**Description of the task:** Every line of the data below is to be duplicated exactly, pictures excepted.

**Task input:**
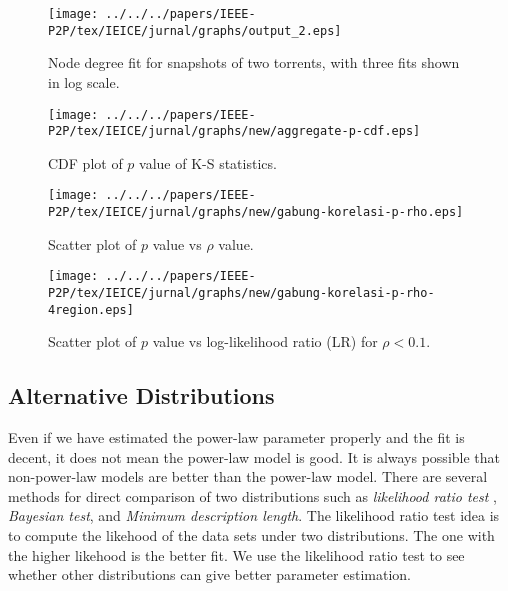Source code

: \begin{figure}[!tb]
\begin{center}
\texttt{[image: ../../../papers/IEEE-P2P/tex/IEICE/jurnal/graphs/output\_2.eps]}
\end{center}
\caption{Node degree fit for snapshots of two torrents, with three fits shown in log scale.} 
\label{fig:fitting}
\end{figure}

\begin{figure}[!tb]
\begin{center}
\texttt{[image: ../../../papers/IEEE-P2P/tex/IEICE/jurnal/graphs/new/aggregate-p-cdf.eps]}
\end{center}
\caption{CDF plot of $p$ value of K-S statistics.} 
\label{fig:cdf-p}
\end{figure}



\begin{figure}[!tb]
\begin{center}
\texttt{[image: ../../../papers/IEEE-P2P/tex/IEICE/jurnal/graphs/new/gabung-korelasi-p-rho.eps]}
\end{center}
\caption{Scatter plot of $p$ value vs $\rho$ value.} 
\label{fig:scatter-pvalue-vs-rho}
\end{figure}

\begin{figure}[!tb]
\begin{center}
\texttt{[image: ../../../papers/IEEE-P2P/tex/IEICE/jurnal/graphs/new/gabung-korelasi-p-rho-4region.eps]}
\end{center}
\caption{Scatter plot of $p$ value vs log-likelihood ratio (LR) for $\rho < 0.1$.} 
\label{fig:scatter-pvalue-vs-lr-for-rho-le-01}
\end{figure}


\subsection{Alternative Distributions}
Even if we have estimated the power-law parameter properly and the fit is decent, it does not mean the power-law model is good.
It is always possible that non-power-law models are better than the power-law model.
There are several methods for direct comparison of two distributions such as \textit{likelihood ratio test} \cite{vuong1989likelihood}, \textit{Bayesian test}, and \textit{Minimum description length}.
The likelihood ratio test idea is to compute the likehood of the data sets under two distributions. 
The one with the higher likehood is the better fit. 
We use the likelihood ratio test to see whether other distributions can give better parameter estimation.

**Result for this exercise:**
Source code

: \begin{figure}[!tb]
\begin{center}
\texttt{[image: ../../../papers/IEEE-P2P/tex/IEICE/jurnal/graphs/output\_2.eps]}
\end{center}
\caption{Node degree fit for snapshots of two torrents, with three fits shown in log scale.} 
\label{fig:fitting}
\end{figure}

\begin{figure}[!tb]
\begin{center}
\texttt{[image: ../../../papers/IEEE-P2P/tex/IEICE/jurnal/graphs/new/aggregate-p-cdf.eps]}
\end{center}
\caption{CDF plot of $p$ value of K-S statistics.} 
\label{fig:cdf-p}
\end{figure}



\begin{figure}[!tb]
\begin{center}
\texttt{[image: ../../../papers/IEEE-P2P/tex/IEICE/jurnal/graphs/new/gabung-korelasi-p-rho.eps]}
\end{center}
\caption{Scatter plot of $p$ value vs $\rho$ value.} 
\label{fig:scatter-pvalue-vs-rho}
\end{figure}

\begin{figure}[!tb]
\begin{center}
\texttt{[image: ../../../papers/IEEE-P2P/tex/IEICE/jurnal/graphs/new/gabung-korelasi-p-rho-4region.eps]}
\end{center}
\caption{Scatter plot of $p$ value vs log-likelihood ratio (LR) for $\rho < 0.1$.} 
\label{fig:scatter-pvalue-vs-lr-for-rho-le-01}
\end{figure}


\subsection{Alternative Distributions}
Even if we have estimated the power-law parameter properly and the fit is decent, it does not mean the power-law model is good.
It is always possible that non-power-law models are better than the power-law model.
There are several methods for direct comparison of two distributions such as \textit{likelihood ratio test} \cite{vuong1989likelihood}, \textit{Bayesian test}, and \textit{Minimum description length}.
The likelihood ratio test idea is to compute the likehood of the data sets under two distributions. 
The one with the higher likehood is the better fit. 
We use the likelihood ratio test to see whether other distributions can give better parameter estimation.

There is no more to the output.